PROVIDED ENTRIES Start Marker

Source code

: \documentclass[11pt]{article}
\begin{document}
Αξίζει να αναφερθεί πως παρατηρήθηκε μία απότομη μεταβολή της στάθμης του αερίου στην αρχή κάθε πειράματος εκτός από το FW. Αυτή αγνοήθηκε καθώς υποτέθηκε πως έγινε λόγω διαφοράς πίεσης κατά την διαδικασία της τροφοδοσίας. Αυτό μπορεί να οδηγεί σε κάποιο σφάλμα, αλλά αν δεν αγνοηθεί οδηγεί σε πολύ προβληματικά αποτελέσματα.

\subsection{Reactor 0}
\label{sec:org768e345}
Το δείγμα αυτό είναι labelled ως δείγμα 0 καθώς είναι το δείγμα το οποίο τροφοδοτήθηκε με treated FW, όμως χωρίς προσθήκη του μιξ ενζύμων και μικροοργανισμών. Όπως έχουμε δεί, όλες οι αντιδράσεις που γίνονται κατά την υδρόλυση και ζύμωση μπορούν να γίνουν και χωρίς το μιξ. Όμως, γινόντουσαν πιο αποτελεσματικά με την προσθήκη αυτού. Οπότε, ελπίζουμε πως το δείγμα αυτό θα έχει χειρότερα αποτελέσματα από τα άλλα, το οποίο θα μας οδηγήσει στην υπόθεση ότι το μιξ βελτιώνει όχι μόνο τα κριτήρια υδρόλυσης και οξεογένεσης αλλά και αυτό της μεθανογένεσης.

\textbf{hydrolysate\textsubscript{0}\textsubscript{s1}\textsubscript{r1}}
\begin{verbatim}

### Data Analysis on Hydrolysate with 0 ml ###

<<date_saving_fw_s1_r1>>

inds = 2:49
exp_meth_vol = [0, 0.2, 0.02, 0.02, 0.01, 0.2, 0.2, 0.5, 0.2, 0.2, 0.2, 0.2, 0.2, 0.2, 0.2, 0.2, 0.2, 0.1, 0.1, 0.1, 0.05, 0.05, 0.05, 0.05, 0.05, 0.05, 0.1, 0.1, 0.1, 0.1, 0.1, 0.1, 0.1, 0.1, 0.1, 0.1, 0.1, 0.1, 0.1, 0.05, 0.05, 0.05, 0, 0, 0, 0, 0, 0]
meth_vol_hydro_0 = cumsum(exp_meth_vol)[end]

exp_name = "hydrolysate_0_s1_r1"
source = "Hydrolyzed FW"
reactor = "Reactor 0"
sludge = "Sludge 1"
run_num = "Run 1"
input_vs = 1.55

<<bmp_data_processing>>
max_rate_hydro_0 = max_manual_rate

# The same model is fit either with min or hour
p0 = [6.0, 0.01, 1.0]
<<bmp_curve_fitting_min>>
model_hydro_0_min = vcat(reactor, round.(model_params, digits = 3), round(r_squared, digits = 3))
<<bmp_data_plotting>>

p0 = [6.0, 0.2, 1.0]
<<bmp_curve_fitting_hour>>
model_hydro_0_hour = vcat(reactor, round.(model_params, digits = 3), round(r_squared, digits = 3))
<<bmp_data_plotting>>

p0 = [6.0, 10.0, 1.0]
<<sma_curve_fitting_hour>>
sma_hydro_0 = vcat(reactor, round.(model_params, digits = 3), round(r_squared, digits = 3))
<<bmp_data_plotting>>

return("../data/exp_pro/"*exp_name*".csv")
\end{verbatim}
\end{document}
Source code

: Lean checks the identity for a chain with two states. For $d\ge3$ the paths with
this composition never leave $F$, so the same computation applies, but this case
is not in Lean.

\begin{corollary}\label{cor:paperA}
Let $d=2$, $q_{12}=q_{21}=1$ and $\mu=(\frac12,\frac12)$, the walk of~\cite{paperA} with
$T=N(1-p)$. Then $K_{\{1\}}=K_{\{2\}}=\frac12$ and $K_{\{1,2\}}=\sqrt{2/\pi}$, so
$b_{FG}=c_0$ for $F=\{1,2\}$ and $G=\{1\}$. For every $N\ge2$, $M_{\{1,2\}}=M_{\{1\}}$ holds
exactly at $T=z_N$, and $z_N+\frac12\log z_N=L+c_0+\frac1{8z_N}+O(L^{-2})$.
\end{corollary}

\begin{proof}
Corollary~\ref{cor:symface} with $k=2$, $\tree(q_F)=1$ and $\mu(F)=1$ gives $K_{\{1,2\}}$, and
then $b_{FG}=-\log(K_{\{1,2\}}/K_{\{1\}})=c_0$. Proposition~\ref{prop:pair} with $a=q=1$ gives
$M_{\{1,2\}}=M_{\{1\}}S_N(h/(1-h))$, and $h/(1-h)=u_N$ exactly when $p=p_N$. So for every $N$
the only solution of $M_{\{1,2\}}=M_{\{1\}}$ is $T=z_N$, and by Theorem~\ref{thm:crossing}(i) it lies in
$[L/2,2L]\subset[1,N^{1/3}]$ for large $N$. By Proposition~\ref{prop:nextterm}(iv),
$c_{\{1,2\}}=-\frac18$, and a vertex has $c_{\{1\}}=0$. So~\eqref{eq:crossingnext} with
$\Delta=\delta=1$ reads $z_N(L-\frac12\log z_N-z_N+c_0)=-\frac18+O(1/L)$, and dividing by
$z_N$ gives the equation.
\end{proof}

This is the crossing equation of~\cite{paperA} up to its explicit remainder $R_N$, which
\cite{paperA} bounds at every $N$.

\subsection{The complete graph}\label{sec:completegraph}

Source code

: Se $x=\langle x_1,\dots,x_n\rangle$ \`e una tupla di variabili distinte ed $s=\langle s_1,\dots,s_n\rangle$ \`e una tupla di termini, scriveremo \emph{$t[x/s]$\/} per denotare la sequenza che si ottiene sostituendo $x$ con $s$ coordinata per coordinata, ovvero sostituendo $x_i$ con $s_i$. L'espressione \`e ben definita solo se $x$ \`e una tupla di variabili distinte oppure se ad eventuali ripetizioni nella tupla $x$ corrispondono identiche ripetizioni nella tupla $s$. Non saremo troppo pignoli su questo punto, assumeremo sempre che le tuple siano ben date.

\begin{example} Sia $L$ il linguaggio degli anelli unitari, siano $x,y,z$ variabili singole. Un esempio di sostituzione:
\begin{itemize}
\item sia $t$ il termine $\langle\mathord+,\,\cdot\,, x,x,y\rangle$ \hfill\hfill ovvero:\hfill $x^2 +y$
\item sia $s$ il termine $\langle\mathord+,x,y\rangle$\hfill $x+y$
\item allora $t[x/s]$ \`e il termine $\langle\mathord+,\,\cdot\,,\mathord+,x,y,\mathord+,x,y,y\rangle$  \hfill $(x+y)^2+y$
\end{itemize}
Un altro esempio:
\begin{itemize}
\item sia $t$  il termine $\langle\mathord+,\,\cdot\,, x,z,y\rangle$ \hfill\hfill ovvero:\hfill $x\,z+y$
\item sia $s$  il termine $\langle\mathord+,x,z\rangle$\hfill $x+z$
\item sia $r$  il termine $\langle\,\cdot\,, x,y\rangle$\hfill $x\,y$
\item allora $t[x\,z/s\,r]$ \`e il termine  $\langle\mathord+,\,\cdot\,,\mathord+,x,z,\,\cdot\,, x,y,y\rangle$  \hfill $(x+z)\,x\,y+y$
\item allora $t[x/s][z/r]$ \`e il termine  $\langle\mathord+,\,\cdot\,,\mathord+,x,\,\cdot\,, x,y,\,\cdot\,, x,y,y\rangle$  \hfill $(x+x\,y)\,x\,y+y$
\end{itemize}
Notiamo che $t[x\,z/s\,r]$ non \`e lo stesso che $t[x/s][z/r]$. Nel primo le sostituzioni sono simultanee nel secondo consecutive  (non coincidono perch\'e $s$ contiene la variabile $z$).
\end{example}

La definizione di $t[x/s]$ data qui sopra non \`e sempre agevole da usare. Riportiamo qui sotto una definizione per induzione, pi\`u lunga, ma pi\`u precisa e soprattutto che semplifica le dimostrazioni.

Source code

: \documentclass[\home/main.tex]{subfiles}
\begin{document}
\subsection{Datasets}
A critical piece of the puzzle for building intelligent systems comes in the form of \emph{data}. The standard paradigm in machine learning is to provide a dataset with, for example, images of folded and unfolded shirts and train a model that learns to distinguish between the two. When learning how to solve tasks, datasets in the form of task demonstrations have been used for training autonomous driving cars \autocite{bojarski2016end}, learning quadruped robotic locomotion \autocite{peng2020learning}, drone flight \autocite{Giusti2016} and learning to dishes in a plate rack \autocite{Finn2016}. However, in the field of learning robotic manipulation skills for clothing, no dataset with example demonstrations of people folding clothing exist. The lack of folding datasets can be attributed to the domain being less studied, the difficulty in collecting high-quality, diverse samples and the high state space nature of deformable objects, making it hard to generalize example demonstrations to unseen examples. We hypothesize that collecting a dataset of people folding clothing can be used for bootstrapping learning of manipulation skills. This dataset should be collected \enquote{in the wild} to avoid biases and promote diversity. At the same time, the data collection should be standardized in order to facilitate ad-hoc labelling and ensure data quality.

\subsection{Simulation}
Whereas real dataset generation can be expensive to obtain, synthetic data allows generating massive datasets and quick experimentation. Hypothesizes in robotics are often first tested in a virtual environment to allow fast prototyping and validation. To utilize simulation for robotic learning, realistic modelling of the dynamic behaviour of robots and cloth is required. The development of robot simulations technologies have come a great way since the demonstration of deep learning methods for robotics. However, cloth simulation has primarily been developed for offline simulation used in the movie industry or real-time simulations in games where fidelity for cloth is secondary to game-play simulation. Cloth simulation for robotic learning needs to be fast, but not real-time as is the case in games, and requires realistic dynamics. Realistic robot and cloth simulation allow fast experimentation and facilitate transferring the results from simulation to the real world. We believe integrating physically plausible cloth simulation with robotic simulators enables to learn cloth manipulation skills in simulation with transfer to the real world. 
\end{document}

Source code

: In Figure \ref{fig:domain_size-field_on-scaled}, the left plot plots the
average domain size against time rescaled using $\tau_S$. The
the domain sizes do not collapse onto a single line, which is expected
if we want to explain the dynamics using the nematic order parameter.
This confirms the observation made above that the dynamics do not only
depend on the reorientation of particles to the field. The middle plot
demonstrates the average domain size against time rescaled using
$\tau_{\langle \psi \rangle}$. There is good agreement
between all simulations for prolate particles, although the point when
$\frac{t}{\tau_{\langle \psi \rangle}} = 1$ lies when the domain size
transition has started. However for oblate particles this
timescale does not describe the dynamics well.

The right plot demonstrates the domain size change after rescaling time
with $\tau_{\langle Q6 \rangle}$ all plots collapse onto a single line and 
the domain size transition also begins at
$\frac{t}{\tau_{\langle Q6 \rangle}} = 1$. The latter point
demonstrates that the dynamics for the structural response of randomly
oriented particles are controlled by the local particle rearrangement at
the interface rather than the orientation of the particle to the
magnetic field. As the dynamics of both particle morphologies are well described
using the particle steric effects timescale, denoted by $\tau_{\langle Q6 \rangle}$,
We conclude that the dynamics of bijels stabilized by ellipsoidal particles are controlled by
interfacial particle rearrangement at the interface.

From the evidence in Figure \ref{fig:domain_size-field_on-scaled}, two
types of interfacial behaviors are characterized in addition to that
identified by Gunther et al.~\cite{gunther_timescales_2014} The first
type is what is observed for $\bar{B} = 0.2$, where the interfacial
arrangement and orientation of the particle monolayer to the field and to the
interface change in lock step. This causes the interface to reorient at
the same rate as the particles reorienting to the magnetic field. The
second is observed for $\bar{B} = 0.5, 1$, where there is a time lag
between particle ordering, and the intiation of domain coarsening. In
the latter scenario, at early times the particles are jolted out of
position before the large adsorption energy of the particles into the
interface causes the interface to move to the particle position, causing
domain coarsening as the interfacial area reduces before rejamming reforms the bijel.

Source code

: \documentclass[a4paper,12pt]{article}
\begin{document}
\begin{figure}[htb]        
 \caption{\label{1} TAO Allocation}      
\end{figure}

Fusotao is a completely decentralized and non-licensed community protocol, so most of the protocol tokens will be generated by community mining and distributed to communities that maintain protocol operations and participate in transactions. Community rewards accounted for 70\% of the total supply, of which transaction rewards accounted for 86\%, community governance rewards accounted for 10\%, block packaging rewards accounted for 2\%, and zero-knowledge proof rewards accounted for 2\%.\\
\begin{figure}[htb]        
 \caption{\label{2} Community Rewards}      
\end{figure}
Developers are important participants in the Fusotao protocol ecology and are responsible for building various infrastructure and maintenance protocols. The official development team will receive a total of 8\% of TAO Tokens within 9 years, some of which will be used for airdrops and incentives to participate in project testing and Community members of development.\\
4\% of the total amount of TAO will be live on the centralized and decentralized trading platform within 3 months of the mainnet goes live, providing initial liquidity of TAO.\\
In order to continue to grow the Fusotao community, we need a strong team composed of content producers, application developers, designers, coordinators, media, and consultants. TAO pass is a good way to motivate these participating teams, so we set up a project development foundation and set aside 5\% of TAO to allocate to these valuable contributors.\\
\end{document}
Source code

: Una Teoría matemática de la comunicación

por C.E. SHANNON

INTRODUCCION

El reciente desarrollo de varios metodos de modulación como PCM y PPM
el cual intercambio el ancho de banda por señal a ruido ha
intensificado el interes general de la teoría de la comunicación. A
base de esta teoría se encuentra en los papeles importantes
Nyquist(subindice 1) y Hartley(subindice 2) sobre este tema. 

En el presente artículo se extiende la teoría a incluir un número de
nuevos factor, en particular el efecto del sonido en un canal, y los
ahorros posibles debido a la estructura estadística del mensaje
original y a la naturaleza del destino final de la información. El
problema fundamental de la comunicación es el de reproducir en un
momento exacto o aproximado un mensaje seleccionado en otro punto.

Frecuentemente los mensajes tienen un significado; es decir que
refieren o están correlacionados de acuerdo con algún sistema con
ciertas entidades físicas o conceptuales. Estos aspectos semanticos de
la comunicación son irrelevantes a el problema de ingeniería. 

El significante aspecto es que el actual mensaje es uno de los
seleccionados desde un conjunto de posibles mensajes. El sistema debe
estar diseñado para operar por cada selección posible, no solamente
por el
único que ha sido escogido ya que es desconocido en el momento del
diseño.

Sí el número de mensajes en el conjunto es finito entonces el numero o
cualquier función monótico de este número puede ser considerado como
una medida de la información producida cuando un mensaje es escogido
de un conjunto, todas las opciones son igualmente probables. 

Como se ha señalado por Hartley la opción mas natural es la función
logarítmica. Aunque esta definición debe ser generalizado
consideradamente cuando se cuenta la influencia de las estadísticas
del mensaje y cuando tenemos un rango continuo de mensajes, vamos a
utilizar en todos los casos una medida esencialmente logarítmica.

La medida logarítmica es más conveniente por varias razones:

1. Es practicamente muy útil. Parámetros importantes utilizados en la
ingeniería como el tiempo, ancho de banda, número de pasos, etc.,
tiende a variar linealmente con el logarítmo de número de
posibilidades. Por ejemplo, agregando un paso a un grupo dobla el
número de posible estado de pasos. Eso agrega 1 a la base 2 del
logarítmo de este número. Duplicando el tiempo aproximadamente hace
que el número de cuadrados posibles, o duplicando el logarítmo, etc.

PROVIDED ENTRIES End Marker

▶ EXERCISE REQUIREMENTS
Among the entries above, copy exactly only the lines starting with the one containing "### Data Analysis" and going through the one containing "inds = 2:49", both ends included.

▶ RESPONSE TO THE EXERCISE
### Data Analysis on Hydrolysate with 0 ml ###

<<date_saving_fw_s1_r1>>

inds = 2:49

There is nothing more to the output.